+++ Data to process

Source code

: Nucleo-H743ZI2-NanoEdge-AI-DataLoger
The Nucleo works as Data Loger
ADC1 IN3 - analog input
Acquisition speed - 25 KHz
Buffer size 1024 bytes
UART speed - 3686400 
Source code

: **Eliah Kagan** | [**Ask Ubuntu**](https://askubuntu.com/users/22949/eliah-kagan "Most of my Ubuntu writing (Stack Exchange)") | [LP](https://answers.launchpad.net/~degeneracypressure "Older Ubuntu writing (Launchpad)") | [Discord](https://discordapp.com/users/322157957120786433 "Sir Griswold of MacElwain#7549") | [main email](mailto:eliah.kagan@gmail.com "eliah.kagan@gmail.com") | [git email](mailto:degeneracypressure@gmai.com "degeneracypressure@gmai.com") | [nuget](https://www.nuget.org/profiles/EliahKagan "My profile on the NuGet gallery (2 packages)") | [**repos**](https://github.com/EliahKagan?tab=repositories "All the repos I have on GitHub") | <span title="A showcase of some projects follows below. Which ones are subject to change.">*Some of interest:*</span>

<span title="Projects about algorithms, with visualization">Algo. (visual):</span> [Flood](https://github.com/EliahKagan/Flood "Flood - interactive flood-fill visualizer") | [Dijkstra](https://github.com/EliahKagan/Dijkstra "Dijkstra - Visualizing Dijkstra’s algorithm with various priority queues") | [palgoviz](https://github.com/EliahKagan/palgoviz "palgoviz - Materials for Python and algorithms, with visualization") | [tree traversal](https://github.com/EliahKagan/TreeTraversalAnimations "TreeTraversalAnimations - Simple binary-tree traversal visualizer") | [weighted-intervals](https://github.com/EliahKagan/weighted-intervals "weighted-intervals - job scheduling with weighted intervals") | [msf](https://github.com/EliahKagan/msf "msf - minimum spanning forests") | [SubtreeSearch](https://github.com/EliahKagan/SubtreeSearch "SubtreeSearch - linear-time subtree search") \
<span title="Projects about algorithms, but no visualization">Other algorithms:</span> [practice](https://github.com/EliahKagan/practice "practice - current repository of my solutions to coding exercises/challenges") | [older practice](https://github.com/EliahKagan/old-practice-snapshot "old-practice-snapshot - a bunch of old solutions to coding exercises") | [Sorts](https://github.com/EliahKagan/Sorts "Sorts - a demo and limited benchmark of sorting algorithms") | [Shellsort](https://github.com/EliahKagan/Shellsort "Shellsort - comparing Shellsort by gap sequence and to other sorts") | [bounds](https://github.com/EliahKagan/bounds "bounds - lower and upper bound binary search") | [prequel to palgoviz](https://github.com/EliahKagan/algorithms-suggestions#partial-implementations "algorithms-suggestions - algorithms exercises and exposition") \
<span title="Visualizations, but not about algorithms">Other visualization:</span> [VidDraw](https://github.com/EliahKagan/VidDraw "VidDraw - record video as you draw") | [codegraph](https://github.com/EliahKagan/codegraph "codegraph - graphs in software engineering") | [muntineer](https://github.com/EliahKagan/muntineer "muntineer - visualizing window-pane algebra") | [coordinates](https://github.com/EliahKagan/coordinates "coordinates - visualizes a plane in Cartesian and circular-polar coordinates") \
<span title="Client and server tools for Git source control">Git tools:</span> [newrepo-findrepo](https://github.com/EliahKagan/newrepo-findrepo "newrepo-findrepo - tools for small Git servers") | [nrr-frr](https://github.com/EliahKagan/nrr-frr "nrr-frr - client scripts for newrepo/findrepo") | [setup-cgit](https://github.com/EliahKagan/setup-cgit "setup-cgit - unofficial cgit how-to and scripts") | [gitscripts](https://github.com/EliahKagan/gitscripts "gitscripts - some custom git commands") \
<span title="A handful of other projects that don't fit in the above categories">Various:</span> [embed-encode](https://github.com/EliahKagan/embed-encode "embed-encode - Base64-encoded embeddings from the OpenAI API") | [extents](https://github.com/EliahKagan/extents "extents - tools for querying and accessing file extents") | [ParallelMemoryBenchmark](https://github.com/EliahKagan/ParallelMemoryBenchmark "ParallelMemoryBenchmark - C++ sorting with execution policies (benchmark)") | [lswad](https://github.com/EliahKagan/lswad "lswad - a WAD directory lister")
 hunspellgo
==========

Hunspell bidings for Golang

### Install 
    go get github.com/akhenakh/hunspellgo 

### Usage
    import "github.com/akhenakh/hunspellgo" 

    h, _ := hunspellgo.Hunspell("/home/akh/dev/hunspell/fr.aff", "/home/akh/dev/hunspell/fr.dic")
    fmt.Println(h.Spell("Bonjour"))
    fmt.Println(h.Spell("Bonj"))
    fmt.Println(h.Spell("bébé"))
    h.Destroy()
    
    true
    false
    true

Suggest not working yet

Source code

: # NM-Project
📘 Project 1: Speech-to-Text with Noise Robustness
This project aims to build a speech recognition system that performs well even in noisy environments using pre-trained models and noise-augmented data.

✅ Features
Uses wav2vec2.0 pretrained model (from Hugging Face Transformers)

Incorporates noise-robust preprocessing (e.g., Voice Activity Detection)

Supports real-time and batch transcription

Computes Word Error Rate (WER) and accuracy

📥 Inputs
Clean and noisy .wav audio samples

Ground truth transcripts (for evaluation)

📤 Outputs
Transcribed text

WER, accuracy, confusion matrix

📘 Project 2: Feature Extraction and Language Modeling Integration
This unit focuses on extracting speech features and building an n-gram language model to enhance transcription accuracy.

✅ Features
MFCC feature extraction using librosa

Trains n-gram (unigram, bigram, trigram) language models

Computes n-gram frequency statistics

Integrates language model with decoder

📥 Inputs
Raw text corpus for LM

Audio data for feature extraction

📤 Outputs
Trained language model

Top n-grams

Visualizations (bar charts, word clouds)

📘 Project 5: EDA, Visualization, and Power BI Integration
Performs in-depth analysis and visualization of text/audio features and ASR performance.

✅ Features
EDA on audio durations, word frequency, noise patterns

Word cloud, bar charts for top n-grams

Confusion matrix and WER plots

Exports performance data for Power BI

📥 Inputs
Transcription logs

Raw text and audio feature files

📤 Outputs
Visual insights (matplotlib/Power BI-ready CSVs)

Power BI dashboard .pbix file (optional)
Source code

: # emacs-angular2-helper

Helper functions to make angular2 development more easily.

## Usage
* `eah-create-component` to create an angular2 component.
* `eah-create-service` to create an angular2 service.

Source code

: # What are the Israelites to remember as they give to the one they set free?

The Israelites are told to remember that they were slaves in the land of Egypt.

++++++

[Exercise aim]
Please copy out each line of the data in which the word "models" occurs.

[Solution to this problem]
This project aims to build a speech recognition system that performs well even in noisy environments using pre-trained models and noise-augmented data.
Trains n-gram (unigram, bigram, trigram) language models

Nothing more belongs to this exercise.